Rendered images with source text
━━━━━━━━━━━━━━━━
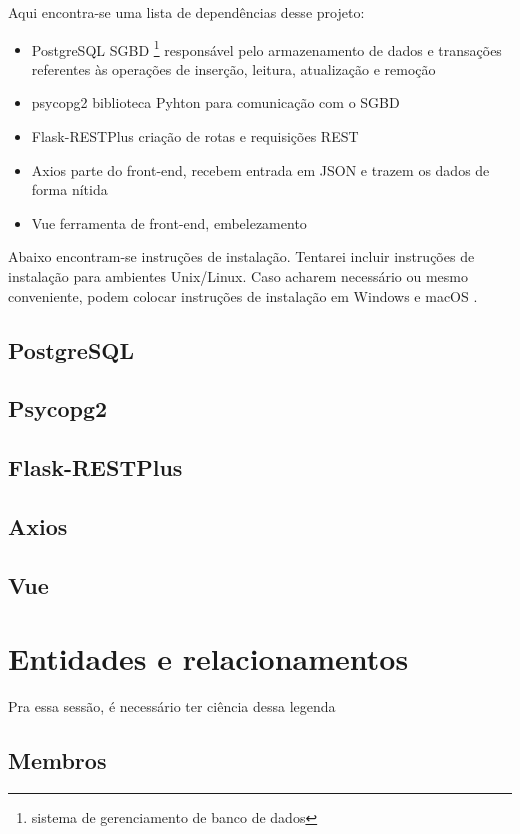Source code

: \documentclass{article}
\newcommand{\codigo}[3]{}
\begin{document}
    Aqui encontra-se uma lista de dependências desse projeto:
    \begin{itemize}
        \item PostgreSQL \dir SGBD \footnote{sistema de gerenciamento de banco de dados}
        responsável pelo armazenamento de dados e transações referentes às operações de
        inserção, leitura, atualização e remoção
        \item psycopg2 \dir biblioteca Pyhton para comunicação com o SGBD
        \item Flask-RESTPlus \dir criação de rotas e requisições REST
        \item Axios \dir parte do front-end, recebem entrada em JSON e trazem os dados de
        forma nítida
        \item Vue \dir ferramenta de front-end, embelezamento
    \end{itemize}
    Abaixo encontram-se instruções de instalação. Tentarei incluir instruções de instalação
    para ambientes Unix/Linux. Caso acharem necessário ou mesmo conveniente, podem colocar
    instruções de instalação em Windows e macOS .

        \subsection{PostgreSQL}
        \subsection{Psycopg2}
        \subsection{Flask-RESTPlus}
        \subsection{Axios}
        \subsection{Vue}

    \section[Descrição]{Entidades e relacionamentos}

        Pra essa sessão, é necessário ter ciência dessa legenda
        \legenda

        \subsection{Membros}
            \codigo{3}{17}{Membros}
\end{document}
━━━━━━━━━━━━━━━━
## Task instructions
All of the data, minus its pictures, should be repeated exactly.

## Answer for the task
Source code

: \documentclass{article}
\newcommand{\codigo}[3]{}
\begin{document}
    Aqui encontra-se uma lista de dependências desse projeto:
    \begin{itemize}
        \item PostgreSQL \dir SGBD \footnote{sistema de gerenciamento de banco de dados}
        responsável pelo armazenamento de dados e transações referentes às operações de
        inserção, leitura, atualização e remoção
        \item psycopg2 \dir biblioteca Pyhton para comunicação com o SGBD
        \item Flask-RESTPlus \dir criação de rotas e requisições REST
        \item Axios \dir parte do front-end, recebem entrada em JSON e trazem os dados de
        forma nítida
        \item Vue \dir ferramenta de front-end, embelezamento
    \end{itemize}
    Abaixo encontram-se instruções de instalação. Tentarei incluir instruções de instalação
    para ambientes Unix/Linux. Caso acharem necessário ou mesmo conveniente, podem colocar
    instruções de instalação em Windows e macOS .

        \subsection{PostgreSQL}
        \subsection{Psycopg2}
        \subsection{Flask-RESTPlus}
        \subsection{Axios}
        \subsection{Vue}

    \section[Descrição]{Entidades e relacionamentos}

        Pra essa sessão, é necessário ter ciência dessa legenda
        \legenda

        \subsection{Membros}
            \codigo{3}{17}{Membros}
\end{document}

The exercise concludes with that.